◆ PROBLEM TO SOLVE ◆
Beneath this line is the data. Output exactly the lines from the line with "## Installations" to the line with "-Cloned it down", both ends included, and nothing more.

[Collected data]
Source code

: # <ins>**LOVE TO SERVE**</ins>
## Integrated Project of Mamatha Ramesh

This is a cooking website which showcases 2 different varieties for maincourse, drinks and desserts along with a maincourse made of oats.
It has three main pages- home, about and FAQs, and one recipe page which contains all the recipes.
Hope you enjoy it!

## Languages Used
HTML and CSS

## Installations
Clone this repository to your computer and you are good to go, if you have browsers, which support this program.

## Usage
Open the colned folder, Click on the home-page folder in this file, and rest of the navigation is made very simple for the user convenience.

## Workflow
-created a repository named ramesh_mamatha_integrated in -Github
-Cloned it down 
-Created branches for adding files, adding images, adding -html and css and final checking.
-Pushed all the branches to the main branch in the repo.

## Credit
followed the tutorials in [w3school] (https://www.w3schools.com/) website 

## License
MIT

==

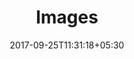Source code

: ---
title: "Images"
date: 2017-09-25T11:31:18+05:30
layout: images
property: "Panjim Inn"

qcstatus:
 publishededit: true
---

◆ FINISHED EXERCISE ◆
## Installations
Clone this repository to your computer and you are good to go, if you have browsers, which support this program.

## Usage
Open the colned folder, Click on the home-page folder in this file, and rest of the navigation is made very simple for the user convenience.

## Workflow
-created a repository named ramesh_mamatha_integrated in -Github
-Cloned it down 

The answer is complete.